Sur la solidarité, elle note qu’il ne faut pas confondre l’obligation contractuelle solidaire qui ne se présume pas, avec la condamnation solidaire ou in solidum, création jurisprudentielle et non légale, permettant au juge de condamner plusieurs parties solidairement ou in solidum.
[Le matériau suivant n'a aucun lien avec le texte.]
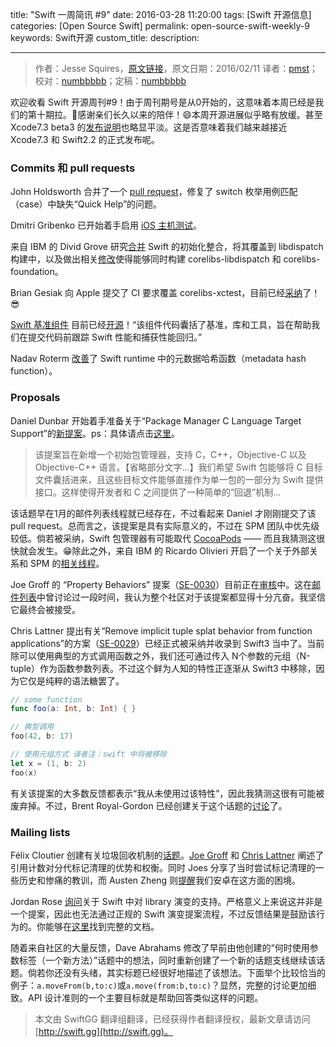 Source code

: title: "Swift 一周简讯 #9"
date: 2016-03-28 11:20:00
tags: [Swift 开源信息]
categories: [Open Source Swift]
permalink: open-source-swift-weekly-9
keywords: Swift开源
custom_title: 
description: 

---
> 作者：Jesse Squires，[原文链接](http://swiftweekly.github.io/issue-9/)，原文日期：2016/02/11
> 译者：[pmst](http://www.jianshu.com/users/596f2ba91ce9/latest_articles)；校对：[numbbbbb](http://numbbbbb.com/)；定稿：[numbbbbb](http://numbbbbb.com/)
  








<!--此处开始正文-->

欢迎收看 Swift 开源周刊#9！由于周刊期号是从0开始的，这意味着本周已经是我们的第十期拉。🎉感谢亲们长久以来的陪伴！😄本周开源进展似乎略有放缓。甚至 Xcode7.3 beta3 的[发布说明](http://adcdownload.apple.com/Developer_Tools/Xcode_7.3_beta_3/Xcode_7.3_beta_3_Release_Notes.pdf)也略显平淡。这是否意味着我们越来越接近 Xcode7.3 和 Swift2.2 的正式发布呢。

<!--more-->

### Commits 和 pull requests

John Holdsworth 合并了一个 [pull request](https://github.com/apple/swift/pull/1193)，修复了 switch 枚举用例匹配（case）中缺失“Quick Help”的问题。

Dmitri Gribenko 已开始着手启用 [iOS 主机测试](https://github.com/apple/swift/pull/1215)。

来自 IBM 的 Divid Grove 研究[合并](https://github.com/apple/swift-corelibs-libdispatch/pull/43) Swift 的初始化整合，将其覆盖到 libdispatch 构建中，以及做出相关[修改](https://github.com/apple/swift/pull/1212)使得能够同时构建 corelibs-libdispatch 和 corelibs-foundation。 

Brian Gesiak 向 Apple 提交了 CI 要求覆盖 corelibs-xctest，目前已经[采纳](https://twitter.com/modocache/status/697062595396816896)了！😎

[Swift 基准组件](https://github.com/apple/swift/tree/master/benchmark) 目前已经[开源](https://swift.org/blog/swift-benchmark-suite/)！“该组件代码囊括了基准，库和工具，旨在帮助我们在提交代码前跟踪 Swift 性能和捕获性能回归。”

Nadav Roterm [改善](https://github.com/apple/swift/commit/422764545c720f696bf7061513eac30941d39cf4)了 Swift runtime 中的元数据哈希函数（metadata hash function）。

### Proposals

Daniel Dunbar 开始着手准备关于“Package Manager C Language Target Support”的[新提案](https://github.com/apple/swift-evolution/pull/146)。ps：具体请点击[这里](https://github.com/ddunbar/swift-evolution/blob/swiftpm-c-language-targets/proposals/NNNN-swiftpm-c-language-targets.md)。

> 该提案旨在新增一个初始包管理器，支持 C，C++，Objective-C 以及 Objective-C++ 语言。【省略部分文字...】我们希望 Swift 包能够将 C 目标文件囊括进来，且这些目标文件能够直接作为单一包的一部分为 Swift 提供接口。这样使得开发者和 C 之间提供了一种简单的“回退”机制...

该话题早在1月的邮件列表线程就已经存在，不过看起来 Daniel 才刚刚提交了该 pull request。总而言之，该提案是具有实际意义的，不过在 SPM 团队中优先级较低。倘若被采纳，Swift 包管理器有可能取代 [CocoaPods](https://cocoapods.org/) ——  而且我猜测这很快就会发生。😁除此之外，来自 IBM 的 Ricardo  Olivieri 开启了一个关于外部关系和 SPM 的[相关线程](https://lists.swift.org/pipermail/swift-build-dev/Week-of-Mon-20160125/000253.html)。

Joe Groff 的 “Property Behaviors” 提案（[SE-0030](https://github.com/apple/swift-evolution/blob/master/proposals/0030-property-behavior-decls.md)）目前正在[审核](https://lists.swift.org/pipermail/swift-evolution-announce/2016-February/000034.html)中。这在[邮件列表](https://lists.swift.org/pipermail/swift-evolution/Week-of-Mon-20151214/003148.html)中曾讨论过一段时间，我认为整个社区对于该提案都显得十分亢奋。我坚信它最终会被接受。

Chris Lattner 提出有关“Remove implicit tuple splat behavior from function applications”的方案（[SE-0029](https://github.com/apple/swift-evolution/blob/master/proposals/0029-remove-implicit-tuple-splat.md)）已经正式被采纳并收录到 Swift3 当中了。当前除可以使用典型的方式调用函数之外，我们还可通过传入 N个参数的元组（N-tuple）作为函数参数列表。不过这个鲜为人知的特性正逐渐从 Swift3 中移除，因为它仅是纯粹的语法糖罢了。

``` swift
// some function
func foo(a: Int, b: Int) { }

// 典型调用
foo(42, b: 17)

// 使用元组方式 译者注：swift 中将被移除
let x = (1, b: 2)
foo(x)
```

有关该提案的大多数反馈都表示“我从未使用过该特性”，因此我猜测这很有可能被废弃掉。不过，Brent Royal-Gordon 已经创建关于这个话题的[讨论](https://lists.swift.org/pipermail/swift-evolution/Week-of-Mon-20160208/009596.html)了。

### Mailing lists

Félix Cloutier 创建有关垃圾回收机制的[话题](https://lists.swift.org/pipermail/swift-evolution/Week-of-Mon-20160208/009403.html)。[Joe Groff](https://lists.swift.org/pipermail/swift-evolution/Week-of-Mon-20160208/009405.html) 和 [Chris Lattner](https://lists.swift.org/pipermail/swift-evolution/Week-of-Mon-20160208/009422.html) 阐述了引用计数对分代标记清理的优势和权衡。同时 Joes 分享了当时尝试标记清理的一些历史和惨痛的教训，而 Austen Zheng 则[提醒](https://lists.swift.org/pipermail/swift-evolution/Week-of-Mon-20160208/009556.html)我们安卓在这方面的困境。

Jordan Rose [询问](https://lists.swift.org/pipermail/swift-evolution/Week-of-Mon-20160208/009451.html)关于 Swift 中对 library 演变的支持。严格意义上来说这并非是一个提案，因此也无法通过正规的 Swift 演变提案流程，不过反馈结果是鼓励该行为的。你能够在[这里](http://jrose-apple.github.io/swift-library-evolution/)找到完整的文档。 

随着来自社区的大量反馈，Dave Abrahams 修改了早前由他创建的“何时使用参数标签（一个新方法）”话题中的想法，同时重新创建了一个新的话题支线继续该话题。倘若你还没有头绪，其实标题已经很好地描述了该想法。下面举个比较恰当的例子：`a.moveFrom(b,to:c)`或`a.move(from:b,to:c)`？显然，完整的讨论更加细致。API 设计准则的一个主要目标就是帮助回答类似这样的问题。
> 本文由 SwiftGG 翻译组翻译，已经获得作者翻译授权，最新文章请访问 [http://swift.gg](http://swift.gg)。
En défense, par conclusions du 5 février 2025, Monsieur [H] demande au Tribunal de :
— constater que Monsieur [H] n’a ni été destinataire, ni davantage accepté, les conditions générales de location de la société ALTITUDE ECHAFAUDAGE,
— juger les conditions générales de location de la société ALTITUDE ECHAFAUDAGE inopposables à Monsieur [H],
— constater que seule la société NFS CONSTRUCTION était l’interlocuteur de la société ALTITUDE ECHAFAUDAGE et que Monsieur [H] n’était pas destinataire des factures litigieuses,
— constater que la société NFS CONSTRUCTION n’a jamais avisé Monsieur [H] ni des demandes de prolongations, ni de leurs incidences financières,
En conséquence,
— constater que Monsieur [H] n’a commis un quelconque manquement contractuel au titre de ses obligations,
— débouter la société ALTITUDE ECHAFAUDAGE de l’intégralité de ses demandes vis-à-vis de Monsieur [H],
À titre subsidiaire,
— condamner la société NFS CONSTRUCTION à garantir Monsieur [H] de toute condamnation mise à sa charge au profit de la société ALTITUDE ECHAFAUDAGE,
En tout état de cause,
— débouter la société NFS CONSTRUCTION de sa demande de dommages et intérêts,
— condamner la société ALTITUDE ECHAFAUDAGE et la société NFS CONSTRUCTION à payer à Monsieur [H] une somme de 2.000,00 euros chacune au titre de l’article 700 du Code de procédure civile,
— condamner la société ALTITUDE ECHAFAUDAGE et la société NFS CONSTRUCTION aux entiers frais et dépens de la procédure.
Sur l’inopposabilité des conditions générales de vente, il relève qu’il est nécessaire pour qu’elles soient opposables que la partie contractant ait été en mesure d’en prendre connaissance avant la signature du contrat et d’autre part qu’elle les ait acceptées.
En l’occurrence, Monsieur [H] n’a visiblement eu qu’une transmission parcellaire du devis dont il n’a pas reçu la page 2 afférente aux modalités de facturations en cas d’éventuel retard.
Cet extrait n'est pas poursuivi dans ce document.